This project started as semestral work for Recommended Programming Practices class at MFF UK, Prague, in 2016. After deadline the project was published at GitHub under MIT license.

Great emphasis was put on qualities of object oriented design and clean implementation with modern C++ features.

Originally written by:


Master branch contains source code using std::variant feature and it requires compiler with C++17 support. Older version with C++14 support is in cpp14 branch and is still supported by us.

Build instructions

Inicpp is build as shared and static library using cmake. There are two options to control which libraries are built, by default both are set to ON. Basic syntax is:

cmake [-G generator] [-DBUILD_STATIC=ON|OFF] [-DBUILD_SHARED=ON|OFF] source_dir

Also C++ compiler with at least C++17 support is required.

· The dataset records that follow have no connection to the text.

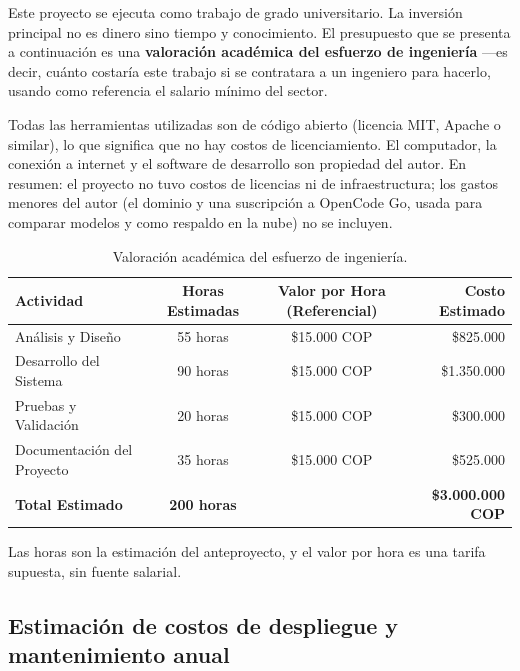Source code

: 


Este proyecto se ejecuta como trabajo de grado universitario. La inversión principal no es dinero sino tiempo y conocimiento. El presupuesto que se presenta a continuación es una \textbf{valoración académica del esfuerzo de ingeniería} ---es decir, cuánto costaría este trabajo si se contratara a un ingeniero para hacerlo, usando como referencia el salario mínimo del sector.

Todas las herramientas utilizadas son de código abierto (licencia MIT, Apache o similar), lo que significa que no hay costos de licenciamiento. El computador, la conexión a internet y el software de desarrollo son propiedad del autor. En resumen: el proyecto no tuvo costos de licencias ni de infraestructura; los gastos menores del autor (el dominio y una suscripción a OpenCode Go, usada para comparar modelos y como respaldo en la nube) no se incluyen.

\begin{table}[!htbp]
\centering
\caption{Valoración académica del esfuerzo de ingeniería.}
\label{tab:costo_academico}
\begin{tabular}{|l|c|c|r|}
\hline
\textbf{Actividad} & \textbf{Horas Estimadas} & \textbf{Valor por Hora (Referencial)} & \textbf{Costo Estimado} \\ \hline
Análisis y Diseño & 55 horas & \$15.000 COP & \$825.000 \\ 
Desarrollo del Sistema & 90 horas & \$15.000 COP & \$1.350.000 \\ 
Pruebas y Validación & 20 horas & \$15.000 COP & \$300.000 \\ 
Documentación del Proyecto & 35 horas & \$15.000 COP & \$525.000 \\ \hline
\textbf{Total Estimado} & \textbf{200 horas} & & \textbf{\$3.000.000 COP} \\ \hline
\end{tabular}
\end{table}

\noindent Las horas son la estimación del anteproyecto, y el valor por hora es una tarifa supuesta, sin fuente salarial.

\subsection*{Estimación de costos de despliegue y mantenimiento anual}
\label{sec:costo_despliegue}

To build the library run following commands from root of source code directory:

$ mkdir -p build
$ cd build
$ cmake ..
$ make

To build and run unit tests using Google Test framework run additional commands:

$ make -f tests/Makefile
$ ./tests/run_tests

Note: For building tests you must have all the sources including git submodules. This could be done using git clone --recursive command when clonning or git submodule update --init when you already have the sources.


For Windows there are two ways of building inicpp. For both ways cmake has to be installed on machine.

Using MS Visual Studio:

  • As stated Visual Studio 2017 (or later) should be installed on the machine.
  • If dependencies are successfully fulfilled then run cmake in root directory of repository using:
> cmake -G "Visual Studio 15 2017"
  • This command will generate solution files
  • Open solution file inicpp.sln using Visual Studio
  • Build ALL_BUILD project which will hopefully successfully build whole library
  • Distribute static or shared binaries which can be found in target build directories to your program/library

Using MS Visual C++:

  • Besides Visual C++ 2017 (or later) nmake compilation tool is needed (both should be part of Windows SDK)
  • Run cmake in root directory of repository using:
> cmake -G "NMake Makefiles"
  • This will generate file Makefile which can be interpreted with nmake
  • Now enter following easy command:
> nmake
  • After this compiled library should appear in working directory
  • Depending on your needs use inicpp or inicpp_static in your library or program


Some examples are located in examples directory. Compiling them requires additional steps after standard library compilation, for example on Linux (note that you must be in build directory):

$ make -f examples/Makefile

Compiled examples can be run as follows:

$ ./examples/schema_validation/inicpp_schema
$ ./examples/basic/inicpp_basic

Expected outputs are also provided with examples sources.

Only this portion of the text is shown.